Posts Tagged ‘Home Equity Loan Rates’

Home Equity Loans – Answers To Important Questions

April 4th, 2010

Home equity is a valuable asset which both lenders and borrowers can benefit from. Lenders are offering home equity credit lines in a variety of ways. It’s best to take some time to get an idea of what type of home equity loan is right for you.

As you probably know, most loans come with variable interest rates. Generally, home equity loan rates differ with each lender. Also, you may find that most home equity loans have large one-time upfront fees, others have closing costs, and some have continuing costs, such as annual fees.

There are also home equity loans with large balloon payments at the end of the loan and others with no balloons but with higher monthly payments.

Different homeowners have different loan needs.
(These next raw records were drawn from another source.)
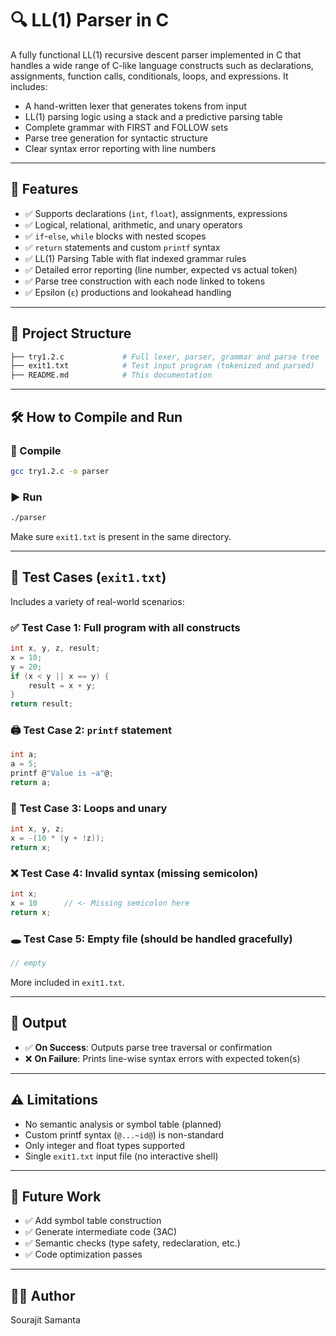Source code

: # 🔍 LL(1) Parser in C

A fully functional LL(1) recursive descent parser implemented in C that handles a wide range of C-like language constructs such as declarations, assignments, function calls, conditionals, loops, and expressions. It includes:

* A hand-written lexer that generates tokens from input
* LL(1) parsing logic using a stack and a predictive parsing table
* Complete grammar with FIRST and FOLLOW sets
* Parse tree generation for syntactic structure
* Clear syntax error reporting with line numbers

---

## 🚀 Features

* ✅ Supports declarations (`int`, `float`), assignments, expressions
* ✅ Logical, relational, arithmetic, and unary operators
* ✅ `if`-`else`, `while` blocks with nested scopes
* ✅ `return` statements and custom `printf` syntax
* ✅ LL(1) Parsing Table with flat indexed grammar rules
* ✅ Detailed error reporting (line number, expected vs actual token)
* ✅ Parse tree construction with each node linked to tokens
* ✅ Epsilon (`ε`) productions and lookahead handling

---

## 📂 Project Structure

```bash
├── try1.2.c             # Full lexer, parser, grammar and parse tree
├── exit1.txt            # Test input program (tokenized and parsed)
├── README.md            # This documentation
```

---

## 🛠️ How to Compile and Run

### 🧱 Compile

```bash
gcc try1.2.c -o parser
```

### ▶️ Run

```bash
./parser
```

Make sure `exit1.txt` is present in the same directory.

---

## 🧪 Test Cases (`exit1.txt`)

Includes a variety of real-world scenarios:

### ✅ Test Case 1: Full program with all constructs

```c
int x, y, z, result;
x = 10;
y = 20;
if (x < y || x == y) {
    result = x + y;
}
return result;
```

### 🖨️ Test Case 2: `printf` statement

```c
int a;
a = 5;
printf @"Value is ~a"@;
return a;
```

### 🔁 Test Case 3: Loops and unary

```c
int x, y, z;
x = -(10 * (y + !z));
return x;
```

### ❌ Test Case 4: Invalid syntax (missing semicolon)

```c
int x;
x = 10      // <- Missing semicolon here
return x;
```

### 🕳️ Test Case 5: Empty file (should be handled gracefully)

```c
// empty
```

More included in `exit1.txt`.

---

## 🧾 Output

* ✅ **On Success**: Outputs parse tree traversal or confirmation
* ❌ **On Failure**: Prints line-wise syntax errors with expected token(s)

---

## ⚠️ Limitations

* No semantic analysis or symbol table (planned)
* Custom printf syntax (`@...~id@`) is non-standard
* Only integer and float types supported
* Single `exit1.txt` input file (no interactive shell)

---

## 📌 Future Work

* ✅ Add symbol table construction
* ✅ Generate intermediate code (3AC)
* ✅ Semantic checks (type safety, redeclaration, etc.)
* ✅ Code optimization passes

---

## 👨‍💻 Author

Sourajit Samanta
There are several aspects you need to keep in mind before choosing your home equity loan. You really need to ask the right questions before getting a home equity loan or home equity credit line. » Read more: Home Equity Loans – Answers To Important Questions

Home Equity Loan – Understanding the Basics of Home Equity Mortgage

December 21st, 2009

  
A home equity loan or home equity mortgage is an effective second mortgage on your home, taken out after you have developed some equity in your home. For example, if you purchase a home for $200,000 and you have paid $40,000 over the years against the loan principal and the market value for the home is now $250,000, you now have equity in the home of $90,000.   Theoretically, you could apply for a $90,000 loan against the equity, but in practice, most lenders prefer to keep the loan at 80% loan to value or, in this case $187,500.   In this example, a loan for $27,500 could be approved.
 
Definitions
 
Some of the definitions that you will need to be familiar with include equity, mortgage, interest rate, loan fees, loan type, principal and amortization.   If you don’t understand the meaning of these words and others insist on an explanation from the loan broker or lender.   You can also do the research yourself so that you are certain you understand the difference between an ARM and a fixed rate loan and why you should choose one or the other, depending upon your circumstances. There are some very good primer level books and classes on almost any subject you can name out on the internet including that of a home equity loan.
 
Terms
 
In the case of a home equity mortgage, the word ‘terms’ can mean ‘words’ or it can mean the length of time before the loan is paid off.   A loan against the equity of your home often will have a longer term than a personal loan.   You may see terms of 15 years, 20 years, even 30 or 40 year terms on the loan.   Of course, the longer the term, the more money in interest you will be charged and the larger the percentage of funds you pay are for the privilege of using the money rather than for the money itself.
 
Rates
 
The home equity loan rates are also called interest rate or interest. Interest rates are usually structured in one of two ways, although there are other types of loans as well.   The fixed rate loans set an interest rate up front and it remains in effect throughout the term of the loan.   The adjustable rate mortgage loan has an interest rate that will vary according to a predetermined index or formula.   For example the rate may be two point above prime rate, adjustable not more than twice every two years.   These requirements will vary depending upon the economy of the time.
 
Advantages and Disadvantages
 
A home equity loan or home equity mortgage has the advantage of being a lump sum of money that you can use in any way you see fit–presumably legal.   It has the disadvantage of increasing your debt loan and increasing the cost of money sometimes significantly. For example taking out was is actually a second mortgage on your home may raise your debt to value level to the point where private mortgage insurance is mandated by many lenders.   This can add thousands of dollars to the repayment amount over the years.
 

Why are Home Equity Loans a Good Solution for Financing a Home Improvement Project?

December 20th, 2009

There are many types of loans suitable for home improvements, however, the one known to be the most popular one is a Home Equity Loan. Any one who has applied for a mortgage and has available equity that can be cashed out may apply for a home equity loan through an equity lender.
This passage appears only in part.